Paylaş
Çağlayan, geçtiğimiz hafta da Türkiye-Azerbaycan-Nahçıvan İş Forumu için yola çıktı. Nahçıvan’da temaslarda bulunan Çağlayan, dönüş yolunda Hürriyet Muhabiri Zeynep Şafak’ın da bulunduğu bazı gazetecilere açıklamalarda bulundu.
Aydan bile dönmüş olurum
Çağlayan, gökyüzündeki bu keyifli yolculuk sırasında eskiden uçak yolculuğundan kaçtığını esprili bir dille anlattı. Görev yaptığı süre boyunca yaptığı kilometrelerle aya gidip gelmesine az kaldığını söyleyen Çağlayan, şunları aktardı:
750 bin kilometre yaparım
“Mart’ta, yani seçimlerden önce aydan dönmüş olmam lazım. Dünya ile ay arası 370 bin kilometre. Bugüne kadar 440 bin kilometre yaptım. Seçimlere kadar 750 bin kilometreyi bulacağım.”
Bir ay uyuyarak dinlenecek
Bu çalışmaları nedeniyle oldukça yorulan Çağlayan, bakanlık görevi bitince en az bir ay uyuyarak dinleneceğini söyledi. Çağlayan, bugünlerde ise Hong Kong, Çin ve Japonya’yı kapsayan Uzakdoğu temaslarını sürdürüyor.
Sırada 23 ülke daha var
Çağlayan, 2010 yılı sonuna kadar Polonya, Türkmenistan, Fransa, Dubai, İsviçre, Fas, Singapur, Tayland, Güney Kore, Vietnam, İran, Nijerya, Mali, Nabibya, Uganda, Kenya, Sudan, Tunus, Mekke, Fildişi, Gana, Nijerya ve Etiyopya gibi 23 ülkeye ticari çıkarma yapacak. Uyuyacak gibi görünmeyen Çağlayan, böyle giderse önümüzdeki dönemde aya birkaç kez gidip dönecek
Diplomasi masasından tiyatro sahnesine
TÜRKİYE gibi stratejik bir coğrafyada en zor görevi Dışişleri Bakanlığı çalışanları üstleniyor. Onlara bir anlamda Türkiye’nin son dönemdeki aktif dış politikasının görünmeyen kahramanları diyebiliriz.
Dışişleri Bakanlığı’nda görev yapanlar son zamanlarda hünerlerini bir taraftan diplomasi masasında, diğer taraftan tiyatro sahnesinde sergiliyor.
Bürokrasi koridorlarının yoğun havasından sıyrılmak isteyen Dışişleri Bakanlığı’nın vefakâr çalışanları, kendilerini tiyatro sahnesine atıyor. Bakanlığın adını sosyal anlamda da dünyaya duyurmak isteyen memur ve bürokratlar, tiyatro sahnesinin tozunu yutuyor. Tiyatroyla hayata bakış açılarını değiştiren Dışişleri çalışanları, Türkiye’nin dış politikadaki yüzünü de “sıfır sorun” ilkesiyle yürütüyor.
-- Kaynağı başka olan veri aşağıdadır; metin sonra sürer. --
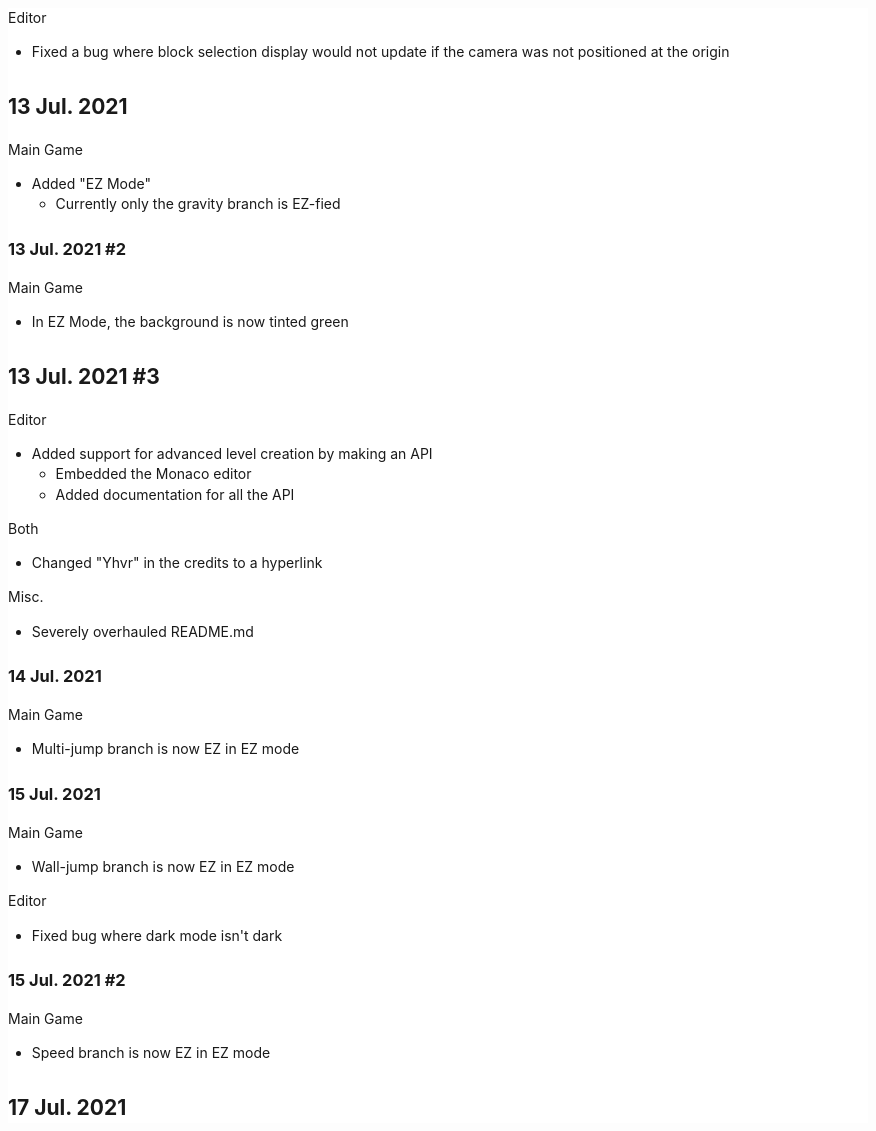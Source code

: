 Editor

- Fixed a bug where block selection display would not update if the camera was not positioned at the origin

## 13 Jul. 2021

Main Game

- Added "EZ Mode"
  - Currently only the gravity branch is EZ-fied

### 13 Jul. 2021 #2

Main Game

- In EZ Mode, the background is now tinted green

## 13 Jul. 2021 #3

Editor

- Added support for advanced level creation by making an API
  - Embedded the Monaco editor
  - Added documentation for all the API

Both

- Changed "Yhvr" in the credits to a hyperlink

Misc.

- Severely overhauled README.md

### 14 Jul. 2021

Main Game

- Multi-jump branch is now EZ in EZ mode

### 15 Jul. 2021

Main Game

- Wall-jump branch is now EZ in EZ mode

Editor

- Fixed bug where dark mode isn't dark

### 15 Jul. 2021 #2

Main Game

- Speed branch is now EZ in EZ mode

## 17 Jul. 2021
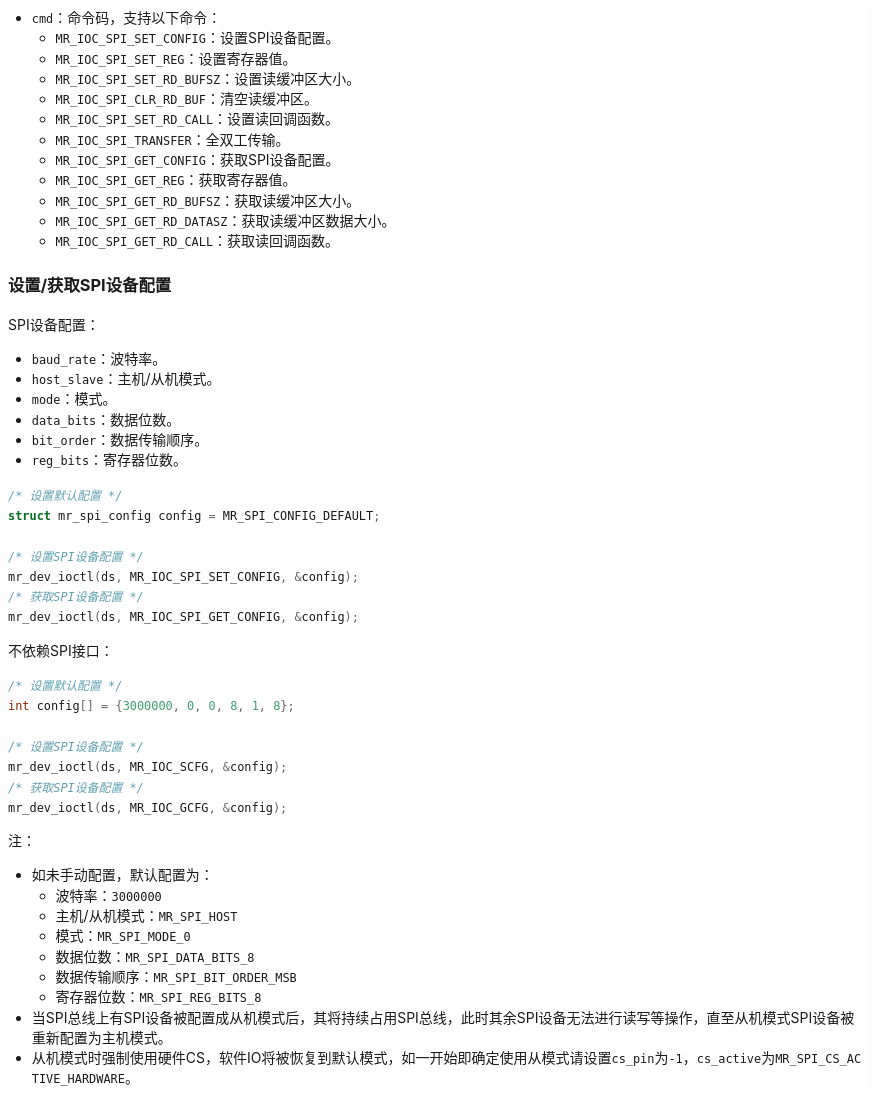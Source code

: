 - `cmd`：命令码，支持以下命令：
    - `MR_IOC_SPI_SET_CONFIG`：设置SPI设备配置。
    - `MR_IOC_SPI_SET_REG`：设置寄存器值。
    - `MR_IOC_SPI_SET_RD_BUFSZ`：设置读缓冲区大小。
    - `MR_IOC_SPI_CLR_RD_BUF`：清空读缓冲区。
    - `MR_IOC_SPI_SET_RD_CALL`：设置读回调函数。
    - `MR_IOC_SPI_TRANSFER`：全双工传输。
    - `MR_IOC_SPI_GET_CONFIG`：获取SPI设备配置。
    - `MR_IOC_SPI_GET_REG`：获取寄存器值。
    - `MR_IOC_SPI_GET_RD_BUFSZ`：获取读缓冲区大小。
    - `MR_IOC_SPI_GET_RD_DATASZ`：获取读缓冲区数据大小。
    - `MR_IOC_SPI_GET_RD_CALL`：获取读回调函数。

### 设置/获取SPI设备配置

SPI设备配置：

- `baud_rate`：波特率。
- `host_slave`：主机/从机模式。
- `mode`：模式。
- `data_bits`：数据位数。
- `bit_order`：数据传输顺序。
- `reg_bits`：寄存器位数。

```c
/* 设置默认配置 */
struct mr_spi_config config = MR_SPI_CONFIG_DEFAULT;

/* 设置SPI设备配置 */
mr_dev_ioctl(ds, MR_IOC_SPI_SET_CONFIG, &config);
/* 获取SPI设备配置 */
mr_dev_ioctl(ds, MR_IOC_SPI_GET_CONFIG, &config);
```

不依赖SPI接口：

```c
/* 设置默认配置 */
int config[] = {3000000, 0, 0, 8, 1, 8};

/* 设置SPI设备配置 */
mr_dev_ioctl(ds, MR_IOC_SCFG, &config);
/* 获取SPI设备配置 */
mr_dev_ioctl(ds, MR_IOC_GCFG, &config);
```

注：

- 如未手动配置，默认配置为：
    - 波特率：`3000000`
    - 主机/从机模式：`MR_SPI_HOST`
    - 模式：`MR_SPI_MODE_0`
    - 数据位数：`MR_SPI_DATA_BITS_8`
    - 数据传输顺序：`MR_SPI_BIT_ORDER_MSB`
    - 寄存器位数：`MR_SPI_REG_BITS_8`
- 当SPI总线上有SPI设备被配置成从机模式后，其将持续占用SPI总线，此时其余SPI设备无法进行读写等操作，直至从机模式SPI设备被重新配置为主机模式。
- 从机模式时强制使用硬件CS，软件IO将被恢复到默认模式，如一开始即确定使用从模式请设置`cs_pin`为`-1`，`cs_active`为`MR_SPI_CS_ACTIVE_HARDWARE`。
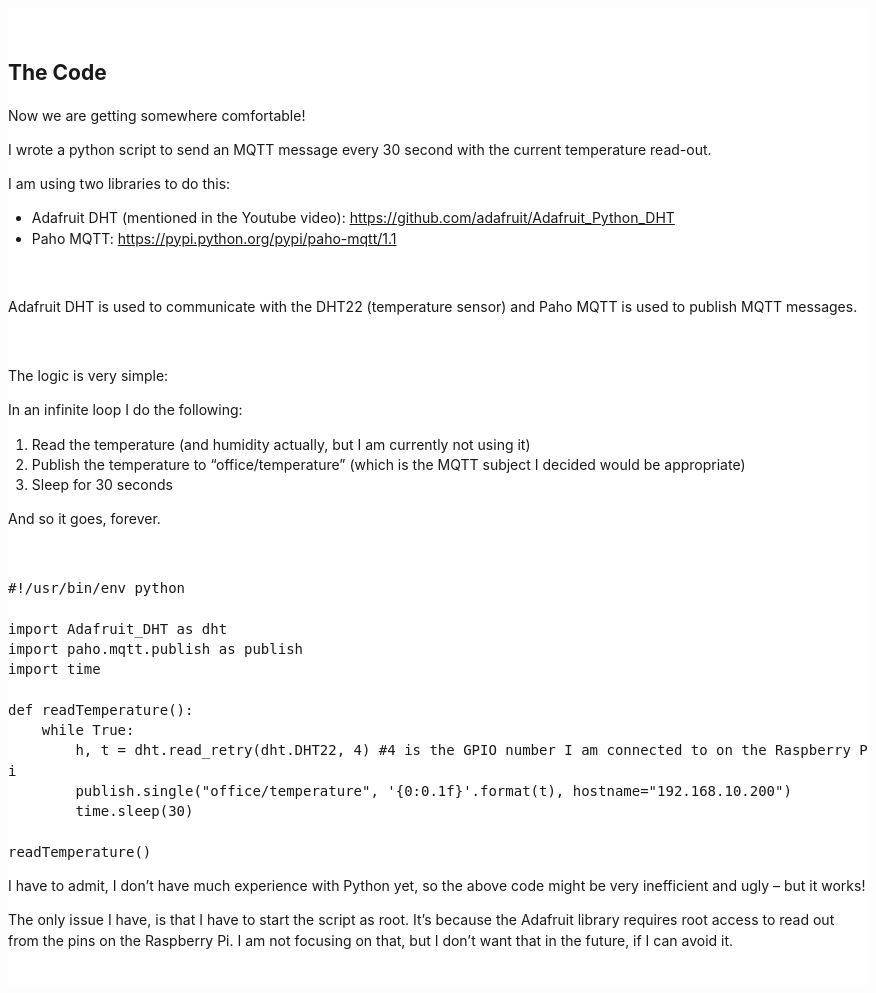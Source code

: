 &nbsp;

## The Code

Now we are getting somewhere comfortable!

I wrote a python script to send an MQTT message every 30 second with the current temperature read-out.

I am using two libraries to do this:

  * Adafruit DHT (mentioned in the Youtube video): <a href="https://github.com/adafruit/Adafruit_Python_DHT" target="_blank">https://github.com/adafruit/Adafruit_Python_DHT</a>
  * Paho MQTT: <a href="https://pypi.python.org/pypi/paho-mqtt/1.1" target="_blank">https://pypi.python.org/pypi/paho-mqtt/1.1</a>

&nbsp;

Adafruit DHT is used to communicate with the DHT22 (temperature sensor) and Paho MQTT is used to publish MQTT messages.

&nbsp;

The logic is very simple:

In an infinite loop I do the following:

  1. Read the temperature (and humidity actually, but I am currently not using it)
  2. Publish the temperature to &#8220;office/temperature&#8221; (which is the MQTT subject I decided would be appropriate)
  3. Sleep for 30 seconds

And so it goes, forever.

&nbsp;

<pre class="lang:python decode:true">#!/usr/bin/env python

import Adafruit_DHT as dht
import paho.mqtt.publish as publish
import time

def readTemperature():
    while True:
        h, t = dht.read_retry(dht.DHT22, 4) #4 is the GPIO number I am connected to on the Raspberry Pi
        publish.single("office/temperature", '{0:0.1f}'.format(t), hostname="192.168.10.200")
        time.sleep(30)

readTemperature()</pre>

I have to admit, I don&#8217;t have much experience with Python yet, so the above code might be very inefficient and ugly &#8211; but it works!

The only issue I have, is that I have to start the script as root. It&#8217;s because the Adafruit library requires root access to read out from the pins on the Raspberry Pi. I am not focusing on that, but I don&#8217;t want that in the future, if I can avoid it.

&nbsp;
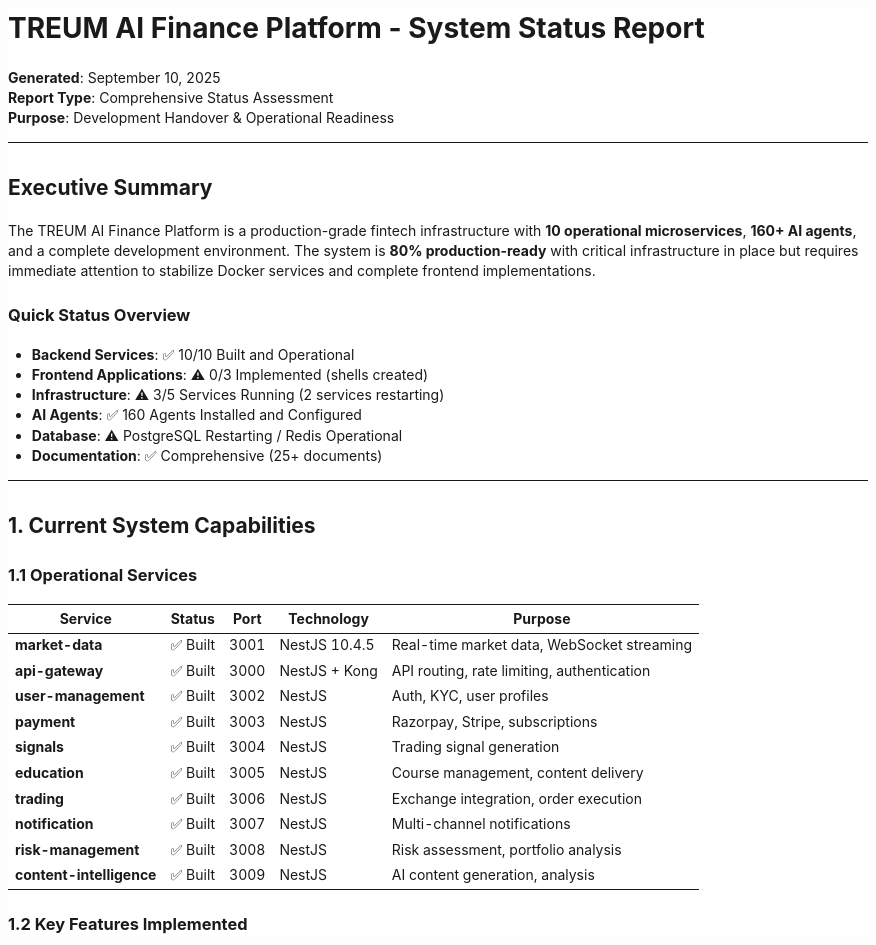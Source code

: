 # TREUM AI Finance Platform - System Status Report
**Generated**: September 10, 2025  
**Report Type**: Comprehensive Status Assessment  
**Purpose**: Development Handover & Operational Readiness

---

## Executive Summary

The TREUM AI Finance Platform is a production-grade fintech infrastructure with **10 operational microservices**, **160+ AI agents**, and a complete development environment. The system is **80% production-ready** with critical infrastructure in place but requires immediate attention to stabilize Docker services and complete frontend implementations.

### Quick Status Overview
- **Backend Services**: ✅ 10/10 Built and Operational
- **Frontend Applications**: ⚠️ 0/3 Implemented (shells created)
- **Infrastructure**: ⚠️ 3/5 Services Running (2 services restarting)
- **AI Agents**: ✅ 160 Agents Installed and Configured
- **Database**: ⚠️ PostgreSQL Restarting / Redis Operational
- **Documentation**: ✅ Comprehensive (25+ documents)

---

## 1. Current System Capabilities

### 1.1 Operational Services

| Service | Status | Port | Technology | Purpose |
|---------|--------|------|------------|---------|
| **market-data** | ✅ Built | 3001 | NestJS 10.4.5 | Real-time market data, WebSocket streaming |
| **api-gateway** | ✅ Built | 3000 | NestJS + Kong | API routing, rate limiting, authentication |
| **user-management** | ✅ Built | 3002 | NestJS | Auth, KYC, user profiles |
| **payment** | ✅ Built | 3003 | NestJS | Razorpay, Stripe, subscriptions |
| **signals** | ✅ Built | 3004 | NestJS | Trading signal generation |
| **education** | ✅ Built | 3005 | NestJS | Course management, content delivery |
| **trading** | ✅ Built | 3006 | NestJS | Exchange integration, order execution |
| **notification** | ✅ Built | 3007 | NestJS | Multi-channel notifications |
| **risk-management** | ✅ Built | 3008 | NestJS | Risk assessment, portfolio analysis |
| **content-intelligence** | ✅ Built | 3009 | NestJS | AI content generation, analysis |

### 1.2 Key Features Implemented
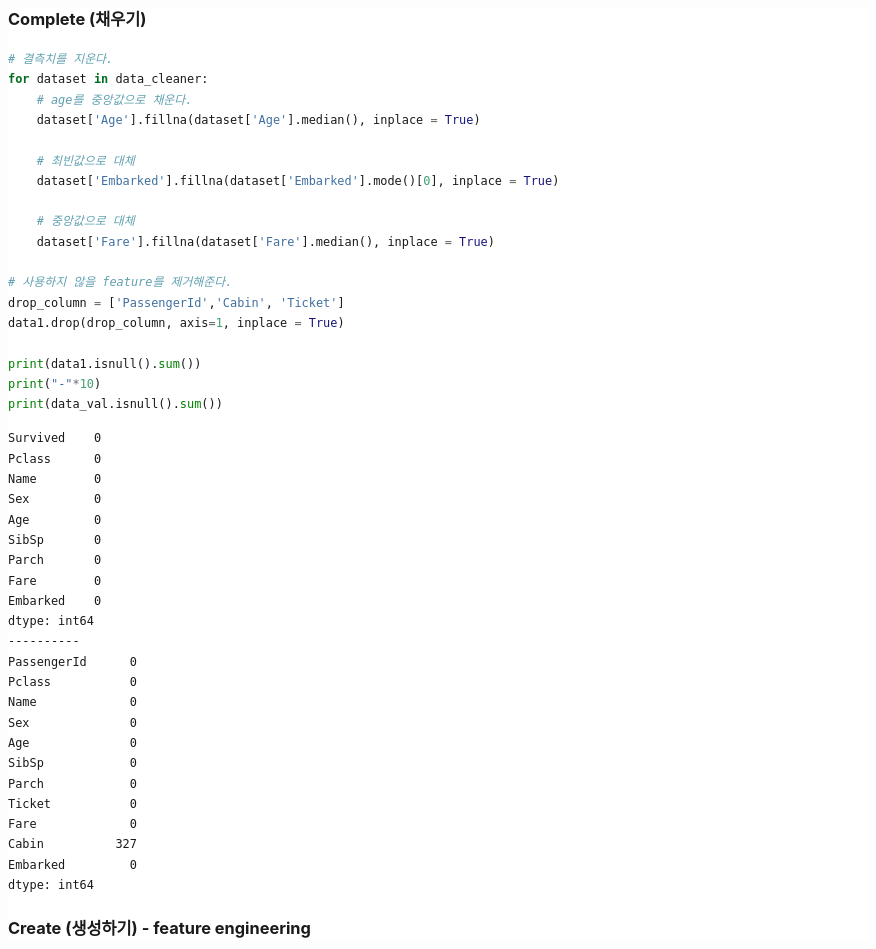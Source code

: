 
### Complete (채우기)


```python
# 결측치를 지운다.
for dataset in data_cleaner:    
    # age를 중앙값으로 채운다.
    dataset['Age'].fillna(dataset['Age'].median(), inplace = True)

    # 최빈값으로 대체
    dataset['Embarked'].fillna(dataset['Embarked'].mode()[0], inplace = True)

    # 중앙값으로 대체
    dataset['Fare'].fillna(dataset['Fare'].median(), inplace = True)
    
# 사용하지 않을 feature를 제거해준다.
drop_column = ['PassengerId','Cabin', 'Ticket']
data1.drop(drop_column, axis=1, inplace = True)

print(data1.isnull().sum())
print("-"*10)
print(data_val.isnull().sum())

```

```
Survived    0
Pclass      0
Name        0
Sex         0
Age         0
SibSp       0
Parch       0
Fare        0
Embarked    0
dtype: int64
----------
PassengerId      0
Pclass           0
Name             0
Sex              0
Age              0
SibSp            0
Parch            0
Ticket           0
Fare             0
Cabin          327
Embarked         0
dtype: int64
```


### Create (생성하기) - feature engineering
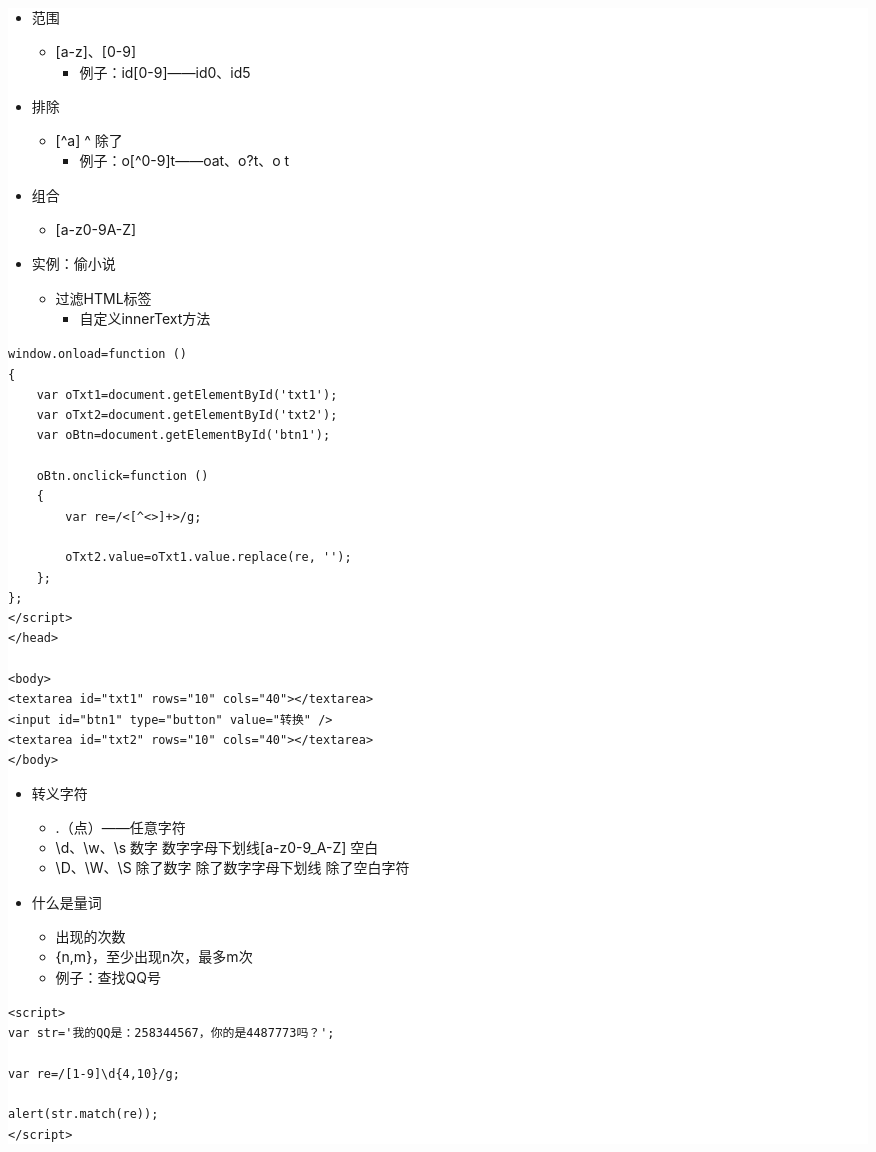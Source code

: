 + 范围
	- [a-z]、[0-9]
		* 例子：id[0-9]——id0、id5

+ 排除
	- [^a] ^ 除了
		* 例子：o[^0-9]t——oat、o?t、o t

+ 组合
	- [a-z0-9A-Z]

+ 实例：偷小说
	- 过滤HTML标签
		* 自定义innerText方法
```
window.onload=function ()
{
	var oTxt1=document.getElementById('txt1');
	var oTxt2=document.getElementById('txt2');
	var oBtn=document.getElementById('btn1');
	
	oBtn.onclick=function ()
	{
		var re=/<[^<>]+>/g;
		
		oTxt2.value=oTxt1.value.replace(re, '');
	};
};
</script>
</head>

<body>
<textarea id="txt1" rows="10" cols="40"></textarea>
<input id="btn1" type="button" value="转换" />
<textarea id="txt2" rows="10" cols="40"></textarea>
</body>

```

+ 转义字符
	- .（点）——任意字符
	- \d、\w、\s 数字 数字字母下划线[a-z0-9_A-Z] 空白
	- \D、\W、\S 除了数字 除了数字字母下划线 除了空白字符

+ 什么是量词
	- 出现的次数
	- {n,m}，至少出现n次，最多m次
	- 例子：查找QQ号
```
<script>
var str='我的QQ是：258344567，你的是4487773吗？';

var re=/[1-9]\d{4,10}/g;

alert(str.match(re));
</script>

```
Ankara’da görev yapan tüm bürokratlara “sanat dolu bir yaşam” dileğiyle.
Hangisi doğru
CUMHURİYET Bayramı coşkusunu Geçen hep birlikte yaşadık. O gün herkes başta Çankaya Köşkü’nde verilen resepsiyon olmak üzere kutlamalara kilitlendiği için gözden kaçan bazı ayrıntılar da oldu. Bunlardan birisi de Meclis’te Hürriyet’in deneyimli foto muhabiri Hasan Tüfekçi’nin objektifine yansıdı.
Biraz daha özen
Cumhurbaşkanı Abdullah Gül’ün kutlamaları kabul ettiği Meclis’te Genelkurmay Başkanı Orgeneral Işık Koşaner’in yerini belirleyen isim tabelasındaki küçük bir yanlışlık gözden kaçmadı. “Genelkurmay Başkanı” şeklinde yazılması gereken ifade ayrı olarak “Genel Kurmay Başkanı” şeklinde yazıldı. Gözden kaçmış da olabilir, ancak Türkçe’nin doğru kullanımı konusunda öncü rol üstlenmesi gereken Meclis Başkanlığı’nın daha özenli olması gerekmez mi?